O acı günlerde, yıkıntılar arasında dolaşan sessizlik, bir zamanlar neşeyle dolu sokakların yerini almıştı. Gözlerden akan yaşlar, anlatılamayacak kadar derin acıları ifade ederken, yıkılmış evler, kaybedilen hayatların sessiz çığlıklarını barındırıyordu. Her yardım çağrısında, kayıpların telafisi olmayan acının izleri, hepimizi derinden etkiledi.
Deprem sonrası yaşanan belirsizlik ve umutsuzluk, toplumun her kesiminde farklı acıların ortaya çıkmasına neden oldu. Kimi, sevdiklerini yitirmenin acısıyla boğuşurken; kimi, her an kapıyı çalacak olan bir felaketin korkusunu derinlerde yaşıyordu. O anlarda, yaralarımızın ne kadar derin olduğunu, acının ne kadar sarmalayıcı ve yıpratıcı olabileceğini bir kez daha anladık.
Yine de, bu acıların ortasında bir araya gelen insanlar, kayıpların yasını tutarken birbirlerine tutunmaya çalıştı. Ancak, hiçbir destek, kaybedilenleri geri getiremiyor; hiçbir dayanışma, içimizdeki o tarifsiz boşluğu dolduramıyor. Acı, yavaş yavaş yerleşirken, her gün biraz daha ağırlaşıyor gibi hissediliyor.
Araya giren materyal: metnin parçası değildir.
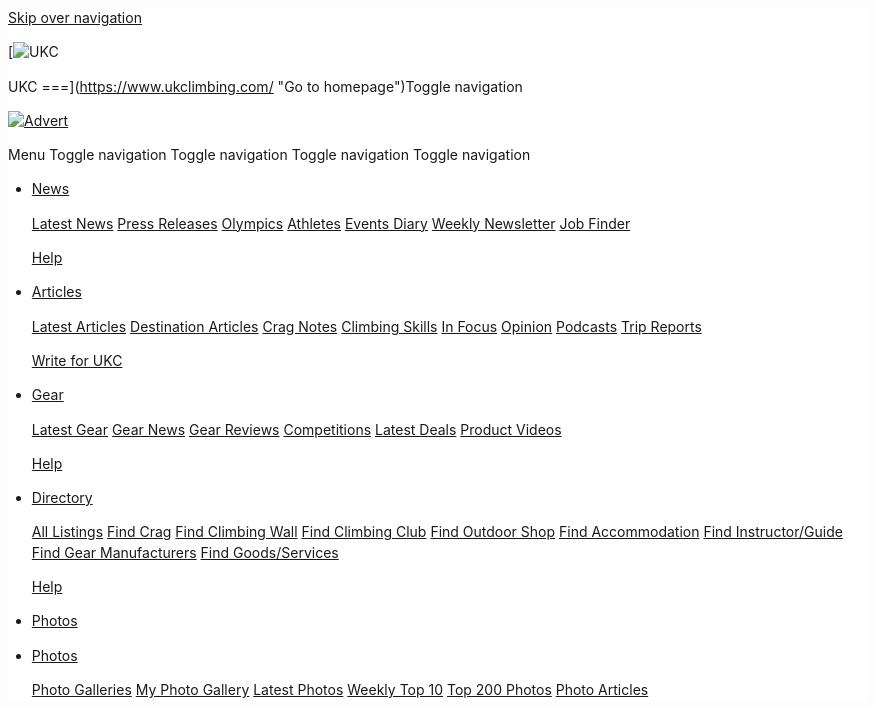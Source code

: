 [Skip over navigation](#main)

[![UKC](https://ukc2.com/ukc/logo.svg)

UKC
===](https://www.ukclimbing.com/ "Go to homepage")Toggle navigation[](https://www.ukclimbing.com/user/)

[![Advert](https://img.ukclimbing.com/ads/i/12064.jpg?fm=jpg&time=1723474329&w=728&s=a0942ef8af5b176669fb87c1acfd08b3)](https://advertising.ukclimbing.com/click.php?id=12064&uri=4)

Menu Toggle navigation Toggle navigation Toggle navigation Toggle navigation

* [News](https://www.ukclimbing.com/news/)
    
    [Latest News](https://www.ukclimbing.com/news/) [Press Releases](https://www.ukclimbing.com/news/press/) [Olympics](https://www.ukclimbing.com/news/olympics/) [Athletes](https://www.ukclimbing.com/news/athletes/) [Events Diary](https://www.ukclimbing.com/news/events/) [Weekly Newsletter](https://www.ukclimbing.com/news/weekly.php) [Job Finder](https://www.ukclimbing.com/news/job_finder/)
    
    [Help](https://www.ukclimbing.com/news/help)
    
* [Articles](https://www.ukclimbing.com/articles/)
    
    [Latest Articles](https://www.ukclimbing.com/articles/) [Destination Articles](https://www.ukclimbing.com/articles/destinations/) [Crag Notes](https://www.ukclimbing.com/articles/crag_notes/) [Climbing Skills](https://www.ukclimbing.com/articles/skills/) [In Focus](https://www.ukclimbing.com/articles/in_focus/) [Opinion](https://www.ukclimbing.com/articles/opinion/) [Podcasts](https://www.ukclimbing.com/articles/podcasts/) [Trip Reports](https://www.ukclimbing.com/articles/trip_reports/)
    
    [Write for UKC](https://www.ukclimbing.com/articles/write/)
    
* [Gear](https://www.ukclimbing.com/gear/)
    
    [Latest Gear](https://www.ukclimbing.com/gear/) [Gear News](https://www.ukclimbing.com/gear/news/) [Gear Reviews](https://www.ukclimbing.com/gear/reviews/) [Competitions](https://www.ukclimbing.com/gear/competitions/) [Latest Deals](https://www.ukclimbing.com/gear/deal_of_the_month/) [Product Videos](https://www.ukclimbing.com/videos/categories/product_videos/)
    
    [Help](https://www.ukclimbing.com/gear/help)
    
* [Directory](https://www.ukclimbing.com/listings/)
    
    [All Listings](https://www.ukclimbing.com/listings/) [Find Crag](https://www.ukclimbing.com/logbook/map/) [Find Climbing Wall](https://www.ukclimbing.com/listings/climbing_walls/) [Find Climbing Club](https://www.ukclimbing.com/listings/climbing_clubs/) [Find Outdoor Shop](https://www.ukclimbing.com/listings/outdoor_shops/) [Find Accommodation](https://www.ukclimbing.com/listings/accommodation/) [Find Instructor/Guide](https://www.ukclimbing.com/listings/instructors+guides/) [Find Gear Manufacturers](https://www.ukclimbing.com/listings/gear_manufacturers/) [Find Goods/Services](https://www.ukclimbing.com/listings/goods+services/)
    
    [Help](https://www.ukclimbing.com/listings/help)
    
* [Photos](javascript:; "Photos")
* [Photos](https://www.ukclimbing.com/photos/)
    
    [Photo Galleries](https://www.ukclimbing.com/photos/) [My Photo Gallery](https://www.ukclimbing.com/photos/author.php) [Latest Photos](https://www.ukclimbing.com/photos/thisweek.php) [Weekly Top 10](https://www.ukclimbing.com/photos/top10.php) [Top 200 Photos](https://www.ukclimbing.com/photos/top200.php) [Photo Articles](https://www.ukclimbing.com/articles/photography/)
Kahramanmaraş depremi, hepimize acının sadece anlık bir duygu değil, uzun süre kalplerimizde taşıyacağımız bir yük olduğunu hatırlattı. Bu yük, her hatırladığımızda yeniden omuzlarımızı saran, içimizdeki boşluğu derinleştiren bir hüzün olarak kalıyor. O hüzün, belki de yaşamın ne kadar kırılgan olduğunu en çarpıcı şekilde ortaya koyuyor.
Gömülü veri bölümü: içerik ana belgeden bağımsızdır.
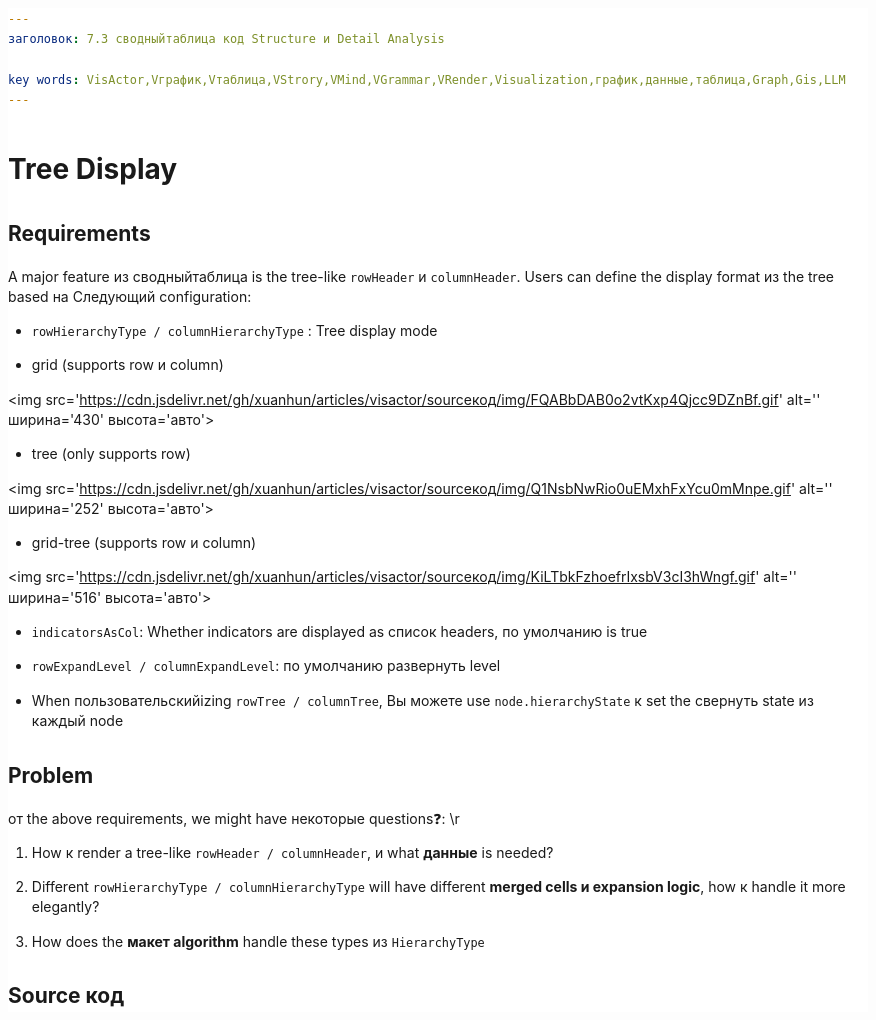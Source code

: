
 ```yaml
---
заголовок: 7.3 сводныйтаблица код Structure и Detail Analysis    

key words: VisActor,Vграфик,Vтаблица,VStrory,VMind,VGrammar,VRender,Visualization,график,данные,таблица,Graph,Gis,LLM
---
```

# Tree Display


## Requirements


A major feature из сводныйтаблица is the tree-like `rowHeader` и `columnHeader`. Users can define the display format из the tree based на Следующий configuration:    

*  `rowHierarchyType / columnHierarchyType` : Tree display mode    

*  grid (supports row и column)        

<img src='https://cdn.jsdelivr.net/gh/xuanhun/articles/visactor/sourceкод/img/FQABbDAB0o2vtKxp4Qjcc9DZnBf.gif' alt='' ширина='430' высота='авто'>

*  tree (only supports row)    

<img src='https://cdn.jsdelivr.net/gh/xuanhun/articles/visactor/sourceкод/img/Q1NsbNwRio0uEMxhFxYcu0mMnpe.gif' alt='' ширина='252' высота='авто'>

*  grid-tree (supports row и column)    

<img src='https://cdn.jsdelivr.net/gh/xuanhun/articles/visactor/sourceкод/img/KiLTbkFzhoefrIxsbV3cI3hWngf.gif' alt='' ширина='516' высота='авто'>

*  `indicatorsAsCol`: Whether indicators are displayed as список headers, по умолчанию is true    

* `rowExpandLevel / columnExpandLevel`: по умолчанию развернуть level    

* When пользовательскийizing `rowTree / columnTree`, Вы можете use `node.hierarchyState` к set the свернуть state из каждый node    



## Problem


от the above requirements, we might have некоторые questions❓:    \r

1. How к render a tree-like `rowHeader / columnHeader`, и what **данные** is needed?    

1. Different `rowHierarchyType / columnHierarchyType` will have different **merged cells и expansion logic**, how к handle it more elegantly?    

1. How does the **макет algorithm** handle these types из `HierarchyType`    



## Source код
Belki de asıl mücadele, bu acıyla yaşamayı öğrenmekte yatıyor. Her kaybın, her yıkımın ardından, yüreğimizde bıraktığı yarayı kabullenmek, yeniden umut bulmaya çalışırken bile o derin acıyı unutamayacağımızı anlamak… Çünkü bazı acılar, hiçbir zaman tamamen iyileşmiyor; sadece zamanla daha katlanılabilir hale geliyor.